# what can i keep in 1ft tall 30x30 tank?



## chamaeleo (Sep 14, 2008)

had alot of exp with different things inverts, lizards setting up 2 large tanks for frogs atm
but i have a fish tank iv converted to look like an exo terra terrarium*
its just over 1ft tall and 30cm x30cm base. looks like this:








open to suggestions as to what i can put in it, no spiders ta!


----------



## Jono2411 (Feb 10, 2009)

tree frogs mate...


----------



## chamaeleo (Sep 14, 2008)

whites o red eye etc?


----------



## blackbat67 (Jul 1, 2008)

You can't keep an adult White's tree frog in there, or red eyes I don't think. Some people would say one or two American green or grey tree frogs, but then others would disagree as they can jump that distance easily. Maybe reed frogs?


----------



## The Chillinator (Jun 26, 2008)

That is basically a 30cm cube, most tree frogs and geckos would be too large (except maybe the likes of Dwarf sand geckos). You might be able to use it for a young corn snake, however I'm not sure how escape-proof these vivariums are.


----------



## chamaeleo (Sep 14, 2008)

its not quite a cube its taller like in the pic, i dont fancy snakes as dont like feeding them mice etc. looking into a rough green snake for one of my bigger tanks.
think ill just set it up and have it as a nice little plant terrarium an have it as a posh temp tank for when other tanks need cleaning


----------



## Sid.lola (Jan 10, 2008)

Sell it and use the money to buy a home for an animal you really want rather than buying the animal to fit the enclosure.


----------



## chamaeleo (Sep 14, 2008)

Sid.lola said:


> Sell it and use the money to buy a home for an animal you really want rather than buying the animal to fit the enclosure.


dont want to be one of those idiots that sell every bit of crap they have in their house on ebay only to make about £5 quid because im too cheap to just give it to the charity shop.

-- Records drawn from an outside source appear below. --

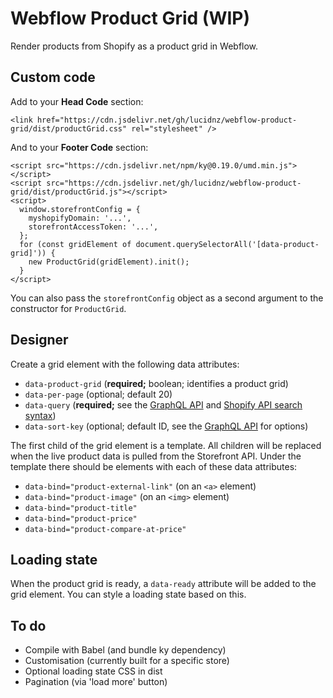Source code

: Webflow Product Grid (WIP)
==========================

Render products from Shopify as a product grid in Webflow.


Custom code
-----------

Add to your **Head Code** section:

    <link href="https://cdn.jsdelivr.net/gh/lucidnz/webflow-product-grid/dist/productGrid.css" rel="stylesheet" />

And to your **Footer Code** section:

    <script src="https://cdn.jsdelivr.net/npm/ky@0.19.0/umd.min.js"></script>
    <script src="https://cdn.jsdelivr.net/gh/lucidnz/webflow-product-grid/dist/productGrid.js"></script>
    <script>
      window.storefrontConfig = {
        myshopifyDomain: '...',
        storefrontAccessToken: '...',
      };
      for (const gridElement of document.querySelectorAll('[data-product-grid]')) {
        new ProductGrid(gridElement).init();
      }
    </script>

You can also pass the `storefrontConfig` object as a second argument to the
constructor for `ProductGrid`.


Designer
--------

Create a grid element with the following data attributes:

* `data-product-grid` (**required;** boolean; identifies a product grid)
* `data-per-page` (optional; default 20)
* `data-query` (**required;** see the [GraphQL API][1] and [Shopify API search syntax][2])
* `data-sort-key` (optional; default ID, see the [GraphQL API][3] for options)

[1]: https://shopify.dev/docs/storefront-api/reference/queryroot#products-2020-01
[2]: https://shopify.dev/concepts/about-apis/search-syntax
[3]: https://shopify.dev/docs/storefront-api/reference/object/productsortkeys

The first child of the grid element is a template. All children will be replaced
when the live product data is pulled from the Storefront API. Under the template
there should be elements with each of these data attributes:

* `data-bind="product-external-link"` (on an `<a>` element)
* `data-bind="product-image"` (on an `<img>` element)
* `data-bind="product-title"`
* `data-bind="product-price"`
* `data-bind="product-compare-at-price"`


Loading state
-------------

When the product grid is ready, a `data-ready` attribute will be added to the
grid element. You can style a loading state based on this.


To do
-----

* Compile with Babel (and bundle ky dependency)
* Customisation (currently built for a specific store)
* Optional loading state CSS in dist
* Pagination (via 'load more' button)
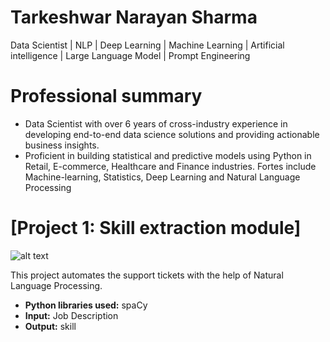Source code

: 
# Tarkeshwar Narayan Sharma
Data Scientist | NLP | Deep Learning | Machine Learning | Artificial intelligence | Large Language Model | Prompt Engineering

# Professional summary
* Data Scientist with over 6 years of cross-industry experience in developing end-to-end data science solutions and providing actionable business insights.
* Proficient in building statistical and predictive models using Python in Retail, E-commerce, Healthcare and Finance industries. Fortes include Machine-learning, Statistics, Deep Learning and Natural Language Processing

# [Project 1: Skill extraction module]
![alt text](Job_Skill_Extractor.png)

This project automates the support tickets with the help of Natural Language Processing.
* **Python libraries used:** spaCy
* **Input:** Job Description
* **Output:** skill
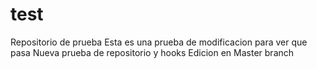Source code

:# test
Repositorio de prueba
Esta es una prueba de modificacion para ver que pasa
Nueva prueba de repositorio y hooks
Edicion en Master branch
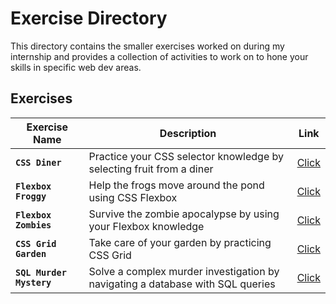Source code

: # Exercise Directory
This directory contains the smaller exercises worked on during my internship and provides a collection of activities to work on to hone your skills in specific web dev areas.

## Exercises
| **Exercise Name**  | **Description**                                                                |             **Link**            |
|--------------------|--------------------------------------------------------------------------------|:-------------------------------:|
| **`CSS Diner`**          | Practice your CSS selector knowledge by selecting fruit from a diner           | [Click](https://flukeout.github.io/) |
| **`Flexbox Froggy`**     | Help the frogs move around the pond using CSS Flexbox                          | [Click](https://flexboxfroggy.com/)   |
| **`Flexbox Zombies`**    | Survive the zombie apocalypse by using your Flexbox knowledge                  | [Click](https://mastery.games/post/flexboxzombies2/) |
| **`CSS Grid Garden`**    | Take care of your garden by practicing CSS Grid                                | [Click](https://cssgridgarden.com/)   |
| **`SQL Murder Mystery`** | Solve a complex murder investigation by navigating a database with SQL queries | [Click](https://mystery.knightlab.com/) |

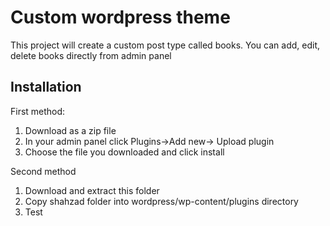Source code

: # Custom wordpress theme
This project will create a custom post type called books. 
You can add, edit, delete books directly from admin panel 
## Installation 
First method:
1. Download as a zip file
2. In your admin panel click Plugins->Add new-> Upload plugin
3. Choose the file you downloaded and click install

Second method 
1. Download and extract this folder 
2. Copy shahzad folder into wordpress/wp-content/plugins directory
3. Test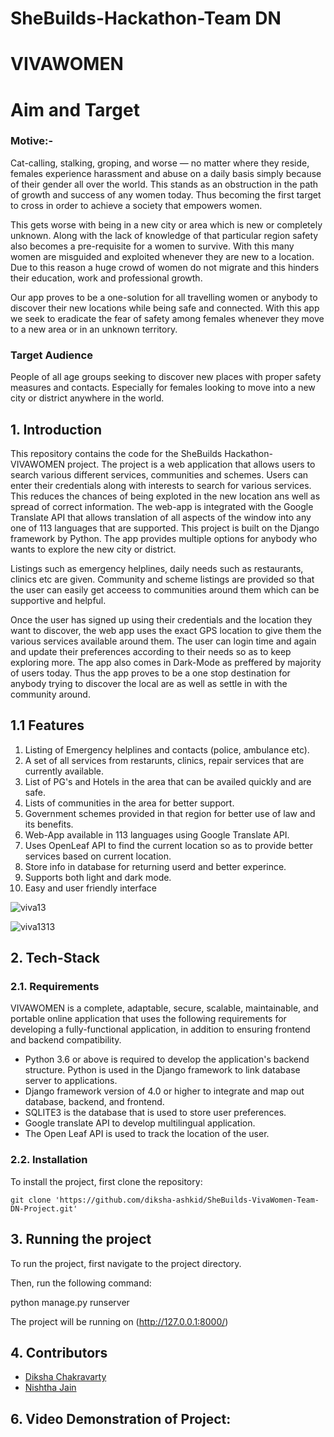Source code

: # SheBuilds-Hackathon-Team DN
# VIVAWOMEN

# Aim and Target
### Motive:-
Cat-calling, stalking, groping, and worse — no matter where they reside, females experience harassment and abuse on a daily basis simply because of their gender all over the world. This stands as an obstruction in the path of growth and success of any women today. Thus becoming the first target to cross in order to achieve a society that empowers women.

This gets worse with being in a new city or area which is new or completely unknown. Along with the lack of knowledge of that particular region safety also becomes a pre-requisite for a women to survive. With this many women are misguided and exploited whenever they are new to a location. Due to this reason a huge crowd of women do not migrate and this hinders their education, work and professional growth. 

Our app proves to be a one-solution for all travelling women or anybody to discover their new locations while being safe and connected. With this app we seek to eradicate the fear of safety among females whenever they move to a new area or in an unknown territory.

### Target Audience
People of all age groups seeking to discover new places with proper safety measures and contacts. Especially for females looking to move into a new city or district anywhere in the world.

## 1. Introduction

This repository contains the code for the SheBuilds Hackathon-VIVAWOMEN project. The project is a web application that allows users to search various different services, communities and schemes. Users can enter their credentials along with interests to search for various services. This reduces the chances of being exploted in the new location ans well as spread of correct information. The web-app is integrated with the Google Translate API that allows translation of all aspects of the window into any one of 113 languages that are supported. This project is built on the Django framework by Python. The app provides multiple options for anybody who wants to explore the new city or district.

Listings such as emergency helplines, daily needs such as restaurants, clinics etc are given. Community and scheme listings are provided so that the user can easily get acceess to communities around them which can be supportive and helpful.

Once the user has signed up using their credentials and the location they want to discover, the web app uses the exact GPS location to give them the various services available around them. The user can login time and again and update their preferences according to their needs so as to keep exploring more. The app also comes in Dark-Mode as preffered by majority of users today. Thus the app proves to be a one stop destination for anybody trying to discover the local are as well as settle in with the community around.

## 1.1 Features
1. Listing of Emergency helplines and contacts (police, ambulance etc).
2. A set of all services from restarunts, clinics, repair services that are currently available.
3. List of PG's and Hotels in the area that can be availed quickly and are safe.
4. Lists of communities in the area for better support.
5. Government schemes provided in that region for better use of law and its benefits.
6. Web-App available in 113 languages using Google Translate API.
7. Uses OpenLeaf API to find the current location so as to provide better services based on current location.
8. Store info in database for returning userd and better experince.
9. Supports both light and dark mode.
10. Easy and user friendly interface


![viva13](https://user-images.githubusercontent.com/89176434/211189219-f90f5299-2e46-47af-9ccc-3c5ca9bdd403.png)

![viva1313](https://user-images.githubusercontent.com/89176434/211189288-147dc0c5-4e2d-4aa0-8fe2-079154c4d5f5.png)

## 2. Tech-Stack

### 2.1. Requirements

VIVAWOMEN is a complete, adaptable, secure, scalable, maintainable, and portable online application that uses the following requirements for developing a fully-functional application, in addition to ensuring frontend and backend compatibility.

  * Python 3.6 or above is required to develop the application's backend structure. Python is
   used in the Django framework to link database server to applications.
  * Django framework version of 4.0 or higher to integrate and map out database, backend, and
  frontend.
  * SQLITE3 is the database that is used to store user preferences.
  * Google translate API to develop multilingual application.
  * The Open Leaf API is used to track the location of the user.
   

### 2.2. Installation

To install the project, first clone the repository:

`git clone 'https://github.com/diksha-ashkid/SheBuilds-VivaWomen-Team-DN-Project.git'`


## 3. Running the project

To run the project, first navigate to the project directory.

Then, run the following command:

python manage.py runserver

The project will be running on (http://127.0.0.1:8000/)

## 4. Contributors

  * [Diksha Chakravarty](https://github.com/diksha-ashkid)
  * [Nishtha Jain](https://github.com/2002nishthajain)


## 6. Video Demonstration of Project:


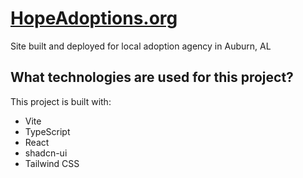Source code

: # [HopeAdoptions.org](www.hopeadoptions.org)
Site built and deployed for local adoption agency in Auburn, AL

## What technologies are used for this project?

This project is built with:

- Vite
- TypeScript
- React
- shadcn-ui
- Tailwind CSS
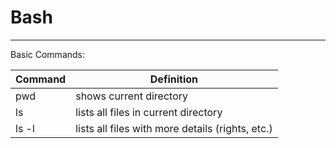 # Bash
-----------------------------

Basic Commands:

| Command | Definition                                       |
|---------|--------------------------------------------------|
| pwd     | shows current directory                          |
| ls      | lists all files in current directory             |
| ls -l   | lists all files with more details (rights, etc.) |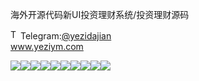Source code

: 海外开源代码新UI投资理财系统/投资理财源码<p dir="auto"><a target="_blank" rel="noopener noreferrer nofollow" href="https://camo.githubusercontent.com/d614d90677fbc2e34c7c62ebc68c82379d87a57c4beaf05af65fec7ba6b72e36/68747470733a2f2f63646e2d69636f6e732d706e672e666c617469636f6e2e636f6d2f3531322f323131312f323131313634362e706e67"><img src="https://camo.githubusercontent.com/d614d90677fbc2e34c7c62ebc68c82379d87a57c4beaf05af65fec7ba6b72e36/68747470733a2f2f63646e2d69636f6e732d706e672e666c617469636f6e2e636f6d2f3531322f323131312f323131313634362e706e67" alt="Telegram Icon" style="width: 16px; max-width: 100%;" data-canonical-src="https://cdn-icons-png.flaticon.com/512/2111/2111646.png"></a>Telegram:<a href="https://t.me/yezidajian" rel="nofollow">@yezidajian</a><br><a href="https://www.yeziym.com/">www.yeziym.com</a></p><img src="https://github.com/yeziym/haiwaikaiyuandaima_Lc/blob/main/746cR.png"><img src="https://github.com/yeziym/haiwaikaiyuandaima_Lc/blob/main/E56AE.png"><img src="https://github.com/yeziym/haiwaikaiyuandaima_Lc/blob/main/H7aha.png"><img src="https://github.com/yeziym/haiwaikaiyuandaima_Lc/blob/main/iCIlD.png"><img src="https://github.com/yeziym/haiwaikaiyuandaima_Lc/blob/main/kvWpk.png"><img src="https://github.com/yeziym/haiwaikaiyuandaima_Lc/blob/main/rq9Th.png"><img src="https://github.com/yeziym/haiwaikaiyuandaima_Lc/blob/main/daIlF.png"><img src="https://github.com/yeziym/haiwaikaiyuandaima_Lc/blob/main/0nJZR.png"><img src="https://github.com/yeziym/haiwaikaiyuandaima_Lc/blob/main/WY0nV.png"><img src="https://github.com/yeziym/haiwaikaiyuandaima_Lc/blob/main/BlGXA.png">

besides i have loads of tanks for animals i want but thought i might find something new and interesting by asking.


----------



## The Chillinator (Jun 26, 2008)

chamaeleo said:


> its not quite a cube its taller like in the pic, i dont fancy snakes as dont like feeding them mice etc. looking into a rough green snake for one of my bigger tanks.
> think ill just set it up and have it as a nice little plant terrarium an have it as a posh temp tank for when other tanks need cleaning


Sorry I didn't read the original post correctly. You could try one of the smaller day gecko species such as _Phelsuma laticauda_.


----------



## chamaeleo (Sep 14, 2008)

Pleccy said:


> Sorry I didn't read the original post correctly. You could try one of the smaller day gecko species such as _Phelsuma laticauda_.


im looking into getting some of those, think ill put them in a bigger tank though.
i like giving my animals much space as poss so recon ill leave this tank empty- used to keep beadlet anems in it but moved them into a diff smaller tank as they dont need the space
they have just had 7 babies. woo


----------



## spudsgirl (Jan 29, 2009)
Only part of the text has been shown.